Danglard appela alors qu’Adamsberg finissait de s’habiller, ayant enfilé un pantalon et un tee-shirt à peu près identiques à ceux de la veille. Adamsberg tendait à mettre au point une tenue universelle, éliminant toute question de choix et d’appariement, afin de s’emmerder le moins possible la vie avec ces histoires d’habits. En revanche, il n’avait pas réussi à trouver une autre paire de chaussures dans son armoire, hormis de lourds godillots de montagne inadaptés à la marche à Paris, et il s’était rabattu sur des sandales en cuir qu’il terminait d’enfiler pieds nus.
— Je suis à Romorantin, dit Danglard, et j’ai sommeil.
— Vous dormirez quatre jours de suite quand vous aurez fini de fouiller cette ville.
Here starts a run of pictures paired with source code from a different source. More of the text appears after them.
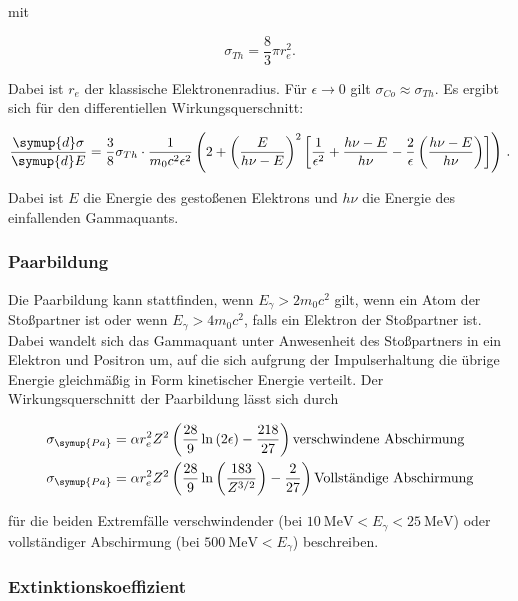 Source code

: mit 

\begin{equation*}
    \sigma_{Th} = \frac{8}{3}\pi r_e^2.
\end{equation*}

Dabei ist $r_e$ der klassische Elektronenradius. Für $\epsilon\rightarrow 0$ gilt $\sigma_{Co} \approx \sigma_{Th}$.
Es ergibt sich für den differentiellen Wirkungsquerschnitt:

\begin{equation*}
    \frac{\symup{d}\sigma}{\symup{d}E} = \frac{3}{8}\sigma_{Th}\cdot\frac{1}{m_0 c^2 \epsilon^2}\left(2+\left(\frac{E}{h\nu - E}\right)^2\left[\frac{1}{\epsilon^2}+\frac{h\nu-E}{h\nu}-\frac{2}{\epsilon}\left(\frac{h\nu-E}{h\nu}\right)\right]\right)\,.
\end{equation*}

Dabei ist $E$ die Energie des gestoßenen Elektrons und $h\nu$ die Energie des einfallenden Gammaquants.

\subsubsection{Paarbildung}

Die Paarbildung kann stattfinden, wenn $E_\gamma>2m_0c^2$ gilt, wenn ein Atom der Stoßpartner ist oder wenn $E_\gamma > 4m_0c^2$, falls 
ein Elektron der Stoßpartner ist. Dabei wandelt sich das Gammaquant unter Anwesenheit des Stoßpartners in ein Elektron und Positron um, 
auf die sich aufgrung der Impulserhaltung die übrige Energie gleichmäßig in Form kinetischer Energie verteilt. Der Wirkungsquerschnitt
der Paarbildung lässt sich durch 

\begin{align*}
    \sigma_{\symup{Pa}} &= \alpha r_e^2 Z^2\left(\frac{28}{9}\ln{\left(2\epsilon\right)}-\frac{218}{27}\right)\textrm{verschwindene Abschirmung}\\
    \sigma_{\symup{Pa}} &= \alpha r_e^2 Z^2\left(\frac{28}{9}\ln{\left(\frac{183}{Z^{3/2}}\right)}-\frac{2}{27}\right) \textrm{Vollständige Abschirmung}
\end{align*}

für die beiden Extremfälle verschwindender (bei $\SI{10}{\mega\eV}<E_\gamma<\SI{25}{\mega\eV}$) oder vollständiger Abschirmung (bei $\SI{500}{\mega\eV}<E_\gamma$) beschreiben.

\subsubsection*{Extinktionskoeffizient}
On approche du point névralgique. Ne lâchez pas la piste Antoine Hurfin.
— J’en ai terminé avec Hurfin. Je dors et je reprends la route pour Paris.
— Plus tard, Danglard. Avalez trois cafés et suivez.
— J’ai suivi et j’ai terminé. Il m’a suffi d’interroger la mère, elle ne fait aucun mystère du fait, au contraire. Antoine Hurfin est le fils d’Heller-Deville, né huit ans après Damas, enfant non reconnu. Heller-Deville lui a…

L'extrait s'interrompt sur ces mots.